Wednesday, June 5, 2013

Home Is Where God Is Part Three

             In June 2007 my parents and I went to stay in a motel in NC with the intentions on only staying there for a week or so until the income tax check came. That week however quickly turned into a month, and one month quickly turned into two. I was worried that we were going to still be in that motel when school started up again, but my mom reassured me that everything would work out fine and that we just needed to trust in God; He had everything already worked out. That summer in the motel in NC was truly a great one for me and my mom. While my dad went to work everyday, it would just be me and my mom together; we really bonded and grew so close, it just being the two of us together all day.
               The check finally came in August of 2007, and we were then able to, (miraculously), put a deposit on an apartment. We moved in about a week before the start of school, and so I was on my way for my seventh grade year. This apartment is where we would live for the remainder of our stay in NC,(which would be three years).
                  I went to public school my seventh grade year,(it was the same school that I went to my sixth grade year). Though the facilities were nice the teachers and the make up of the school were not good. The teachers were not caring, and gasp, some of the teachers would curse at the students. I even went the first three months of school without a math teacher.
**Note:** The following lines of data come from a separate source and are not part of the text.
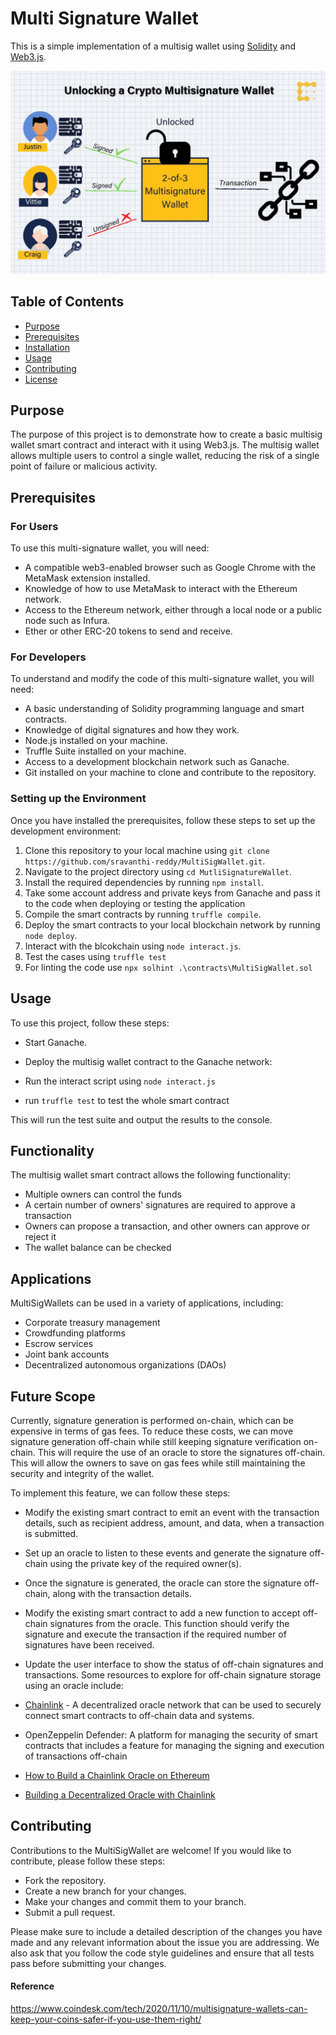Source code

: # Multi Signature Wallet

This is a simple implementation of a multisig wallet using [Solidity](https://solidity.readthedocs.io/en/v0.8.7/) and [Web3.js](https://web3js.readthedocs.io/en/v1.5.2/).

![Alt text](./images/MultiSig.jpg?raw=true)

## Table of Contents

- [Purpose](#purpose)
- [Prerequisites](#prerequisites)
- [Installation](#installation)
- [Usage](#usage)
- [Contributing](#contributing)
- [License](#license)

## Purpose

The purpose of this project is to demonstrate how to create a basic multisig wallet smart contract and interact with it using Web3.js. The multisig wallet allows multiple users to control a single wallet, reducing the risk of a single point of failure or malicious activity.

## Prerequisites
### For Users
To use this multi-signature wallet, you will need:

- A compatible web3-enabled browser such as Google Chrome with the MetaMask extension installed.
- Knowledge of how to use MetaMask to interact with the Ethereum network.
- Access to the Ethereum network, either through a local node or a public node such as Infura.
- Ether or other ERC-20 tokens to send and receive.

### For Developers
To understand and modify the code of this multi-signature wallet, you will need:

- A basic understanding of Solidity programming language and smart contracts.
- Knowledge of digital signatures and how they work.
- Node.js installed on your machine.
- Truffle Suite installed on your machine.
- Access to a development blockchain network such as Ganache.
- Git installed on your machine to clone and contribute to the repository.

### Setting up the Environment
Once you have installed the prerequisites, follow these steps to set up the development environment:

1. Clone this repository to your local machine using `git clone  https://github.com/sravanthi-reddy/MultiSigWallet.git`.
2. Navigate to the project directory using `cd MutliSignatureWallet`.
3. Install the required dependencies by running `npm install`.
4. Take some account address and private keys from Ganache and pass it to the code when deploying or testing the application
5. Compile the smart contracts by running `truffle compile`.
6. Deploy the smart contracts to your local blockchain network by running `node deploy`.
7. Interact with the blcokchain using `node interact.js`.
8. Test the cases using `truffle test`
9. For linting the code use `npx solhint .\contracts\MultiSigWallet.sol`


## Usage

To use this project, follow these steps:

- Start Ganache.

- Deploy the multisig wallet contract to the Ganache network:
- Run the interact script using `node interact.js`
- run `truffle test` to test the whole smart contract 


This will run the test suite and output the results to the console.

## Functionality
The multisig wallet smart contract allows the following functionality:

- Multiple owners can control the funds
- A certain number of owners' signatures are required to approve a transaction
- Owners can propose a transaction, and other owners can approve or reject it
- The wallet balance can be checked

## Applications
MultiSigWallets can be used in a variety of applications, including:

- Corporate treasury management
- Crowdfunding platforms
- Escrow services
- Joint bank accounts
- Decentralized autonomous organizations (DAOs)

## Future Scope
Currently, signature generation is performed on-chain, which can be expensive in terms of gas fees. To reduce these costs, we can move signature generation off-chain while still keeping signature verification on-chain. This will require the use of an oracle to store the signatures off-chain.
This will allow the owners to save on gas fees while still maintaining the security and integrity of the wallet.

To implement this feature, we can follow these steps:

- Modify the existing smart contract to emit an event with the transaction details, such as recipient address, amount, and data, when a transaction is submitted.

- Set up an oracle to listen to these events and generate the signature off-chain using the private key of the required owner(s).

- Once the signature is generated, the oracle can store the signature off-chain, along with the transaction details.

- Modify the existing smart contract to add a new function to accept off-chain signatures from the oracle. This function should verify the signature and execute the     transaction if the required number of signatures have been received.

- Update the user interface to show the status of off-chain signatures and transactions.
  Some resources to explore for off-chain signature storage using an oracle include:

- [Chainlink](https://chain.link/) -  A decentralized oracle network that can be used to securely connect smart contracts to off-chain data and systems.
- OpenZeppelin Defender: A platform for managing the security of smart contracts that includes a feature for managing the signing and execution of transactions off-chain
- [How to Build a Chainlink Oracle on Ethereum](https://trufflesuite.com/tutorials/how-to-build-a-chainlink-oracle-on-ethereum)
- [Building a Decentralized Oracle with Chainlink](https://medium.com/swlh/building-a-decentralized-oracle-with-chainlink-5b91a5b49737)

## Contributing

Contributions to the MultiSigWallet are welcome! If you would like to contribute, please follow these steps:

- Fork the repository.
- Create a new branch for your changes.
- Make your changes and commit them to your branch.
- Submit a pull request.

Please make sure to include a detailed description of the changes you have made and any relevant information about the issue you are addressing. We also ask that you follow the code style guidelines and ensure that all tests pass before submitting your changes.

#### Reference 
https://www.coindesk.com/tech/2020/11/10/multisignature-wallets-can-keep-your-coins-safer-if-you-use-them-right/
The hours were also incredibly long; I would leave my house at 7:30 a.m. to get on the school bus, and not get home until 4:30 or 5:00 p.m.). Taking into account all of these things my mom prayed about what we should do about my school future.
                   The Lord answered her by telling her to remove me from school. (At the time we didn't know that I would be completely removed from school period, we just thought that I was going to leave that school and that the Lord would open up a way for me to go to another, better public school.) I finsihed out my seventh grade year of school and I said goodbye to all of my friends; little did I know that I would never step foot in any school ever again.
                   We prayed and asked the Lord for guidance on what to do about my education; He revealed to my mom to take the route of homesschooling. Now at first I was not pleased with this. Firstly, although I didn't love That school, I really did love school and I loved to learn; I was an honor student always at the top of my grade for goodness sake! :) Secondly, I didn't want to become one of "those" kids; you know those strange, lonely homeschool kids.
                  What I decided to do was convince myself that I would only be homeschooled until the Lord revealed to us a "good" school. So, when the work came in the mail, I was excited to have some new curriculum to do; I love to learn and work so I was so happy to have some work to do. ( My family have lovingly dubbed me our scholar :)) So for the next two and a half years I went through the motions of homeschooling,(I really did like it though, but a small part of me, in the back of my brian held on to the hope that I would someday go back to school). It wasn't until I was 15 that I truly let it go, and I was so glad and thankful that I did.
                    Fifteen is the age that I let go of bitterness, and anger that I didn't even know that I had. Fifteen is the age that I realized that I didn't have my own personal relationship with God, instead I was piggy-backing off of my mother's relationship with Him. Fifteen is the age where I started reading my Bible for myself and developing my own relationship with God because I wanted to, not because my mom or anyone else wanted me to. Fifteen is the age where I really started to change and grow, and really truly love homeschooling; and this is when I realized that I wanted to homeschool my own childen in the future. Fifteen is the age where manifestations of change started happening in my life, but these changes really started when I was tweleve years old, and my mother followed the Lord's instructions to homeschool me. Homeschooling was the catalyst to my growth in God. Without the outside "noise" of the world in school, God was really able to work on my heart, and uproot all the negative things that bad influences in school put there, thus He was able to really begin pouring into me without interference.
                        So after spending five years in NC, the Spirit began leading us away from the state. At first we didn't know where, but later it was revealed to us to go to Texas. We couldn't believe it, none of us had ever been there, and we had no family or friends there. But we went out on faith, and in 2011,(I was 15), my mother, oldest brother, and myself, (sadly my parents didn't stay togehter and my father stayed in NC), came to TX, and we've been here ever since. We have witnessed so many blessings and miracles that the Lord has done for us these two years that we've been in TX, (all He has done for us here in TX needs its own blog post!). It was truly His plan for us to be here.
                          It is now 2013,( I am now 17), and I am so blessed and thankful for everything that God has allowed me to go through! He has kept me and my family safe and healthy, and He has revealed to all of us His grace, mercy, and love. We all know that no matter where we are or what we are going through, we are home if God is there. :)
                                                           -Alexandra

1 comment:

  1. I look forward to reading your blog everyday.... continue to do what you are doing and rest in Gods divine love.. I believe that your messages of peace , endurance and Godly love will surely bless someone.